Se, ancora da piccolo, mi avessero detto che sarei diventato un astronauta o un killer professionista, sarebbe suonato meno assurdo di quello che poi ho scelto di fare. Anzi, di quello che poi ho scoperto di essere. Ho sempre avuto la percezione che la mia vita non poteva essere spesa che per qualcosa di grande, anche nei momenti più bui (che erano bui proprio perché questa grandezza inespressa o repressa mi terrificava). Ma non potevo immaginare che ero nato per appartenere a Gesù Cristo e – attraverso di lui – agli altri. Ci fu addirittura un tempo in cui lo odiavo il Padreterno, mentre gli addossavo la responsabilità di ogni male e sofferenza.

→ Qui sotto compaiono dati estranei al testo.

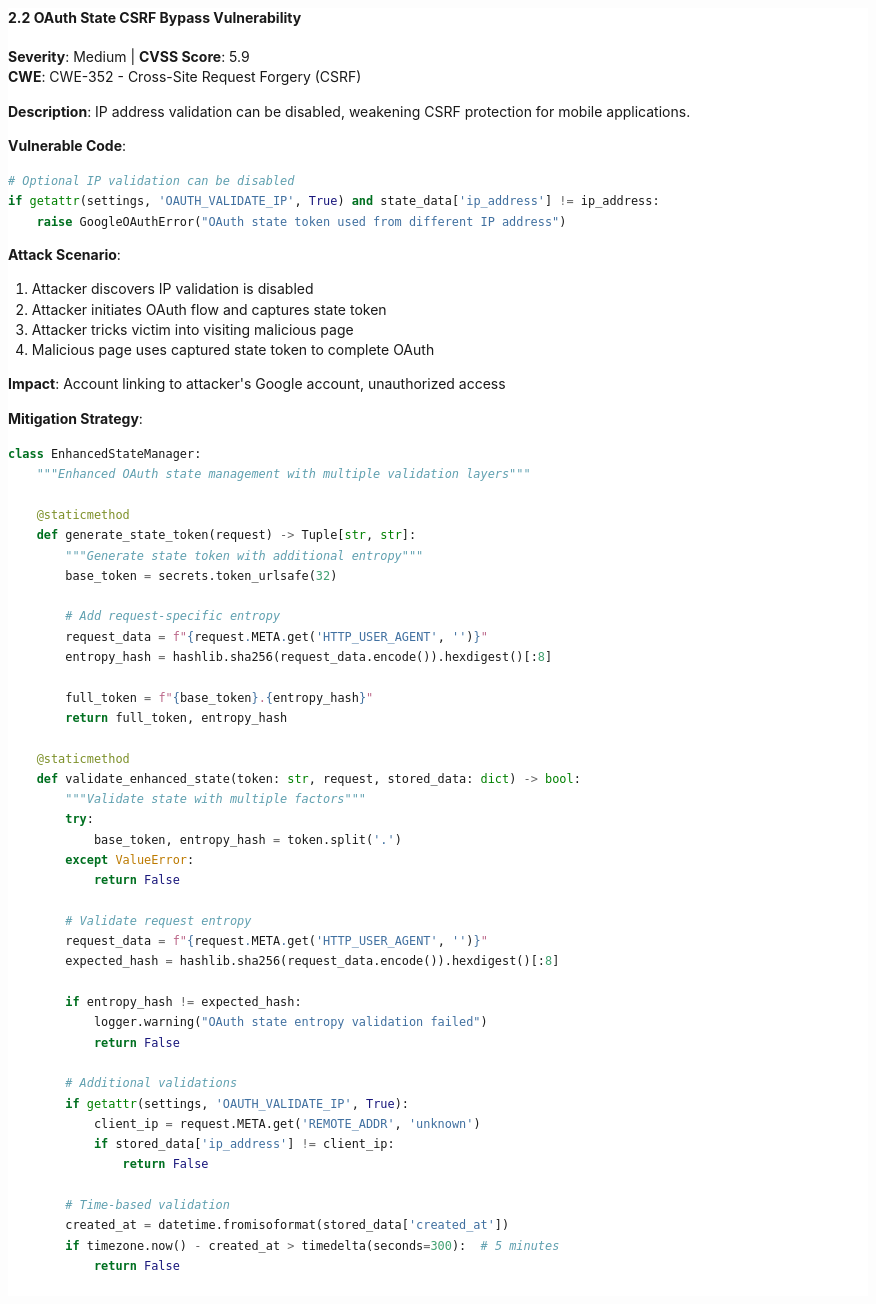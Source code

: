 #### 2.2 OAuth State CSRF Bypass Vulnerability
**Severity**: Medium | **CVSS Score**: 5.9  
**CWE**: CWE-352 - Cross-Site Request Forgery (CSRF)

**Description**: IP address validation can be disabled, weakening CSRF protection for mobile applications.

**Vulnerable Code**:
```python
# Optional IP validation can be disabled
if getattr(settings, 'OAUTH_VALIDATE_IP', True) and state_data['ip_address'] != ip_address:
    raise GoogleOAuthError("OAuth state token used from different IP address")
```

**Attack Scenario**:
1. Attacker discovers IP validation is disabled
2. Attacker initiates OAuth flow and captures state token
3. Attacker tricks victim into visiting malicious page
4. Malicious page uses captured state token to complete OAuth

**Impact**: Account linking to attacker's Google account, unauthorized access

**Mitigation Strategy**:
```python
class EnhancedStateManager:
    """Enhanced OAuth state management with multiple validation layers"""
    
    @staticmethod
    def generate_state_token(request) -> Tuple[str, str]:
        """Generate state token with additional entropy"""
        base_token = secrets.token_urlsafe(32)
        
        # Add request-specific entropy
        request_data = f"{request.META.get('HTTP_USER_AGENT', '')}"
        entropy_hash = hashlib.sha256(request_data.encode()).hexdigest()[:8]
        
        full_token = f"{base_token}.{entropy_hash}"
        return full_token, entropy_hash
    
    @staticmethod
    def validate_enhanced_state(token: str, request, stored_data: dict) -> bool:
        """Validate state with multiple factors"""
        try:
            base_token, entropy_hash = token.split('.')
        except ValueError:
            return False
        
        # Validate request entropy
        request_data = f"{request.META.get('HTTP_USER_AGENT', '')}"
        expected_hash = hashlib.sha256(request_data.encode()).hexdigest()[:8]
        
        if entropy_hash != expected_hash:
            logger.warning("OAuth state entropy validation failed")
            return False
        
        # Additional validations
        if getattr(settings, 'OAUTH_VALIDATE_IP', True):
            client_ip = request.META.get('REMOTE_ADDR', 'unknown')
            if stored_data['ip_address'] != client_ip:
                return False
        
        # Time-based validation
        created_at = datetime.fromisoformat(stored_data['created_at'])
        if timezone.now() - created_at > timedelta(seconds=300):  # 5 minutes
            return False
        
```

Le mie carte vennero sparigliate quando scoprii che esistevano uomini e donne che prendevano la loro vita a piene mani e ci rinunciavano completamente – ma dico completamente – per far fronte, come eroiche fiaccole, a quel buio di cui io incolpavo Dio. Ricordo ancora quel manipolo di religiosi, un sacerdote (un italiano sulla quarantina) e un paio di suore, in procinto di partire per la mongolia, dove avrebbero stabilito una missione praticamente dal nulla. Dopo chi era già partito per il Kenya, il mato Grosso o chissà dove, questi folli erano una risposta tanto perentoria quanto scomoda alle mie lamentele: «non è vero che Dio non ha fatto niente, ha fatto te». Lo scacco matto fu l’incontro con i Servi del Cuore Immacolato di Maria: io non conoscevo loro ne loro me, ma percepii che mi stavano mostrando a me stesso. Il tira e molla interiore, la lotta con Dio al guado dello Iabbok, durò mesi.
Finchè non cedetti, proprio mentre credevo di poterla chiudere li. «Hai vinto tu – gli dissi – rinuncerò a tutto se sei tu che lo vuoi, anche a quello che mi costa di più: rinuncerò a sposare una donna, ad avere una famiglia». Avevo 16 anni. Con tutta la sconsideratezza e l’energia che ne venivano. Dovettero seguire tenacia, amore e una buona dose di pazienza (con me stesso in primis). Per arrivare a professare i voti temporanei (di povertà, castità, obbedienza e fedeltà al Papa) a 21 anni e quelli perpetui a 26. E per essere ordinato sacerdote a 28. A 34 ci arrivo grato. Fin nel midollo però.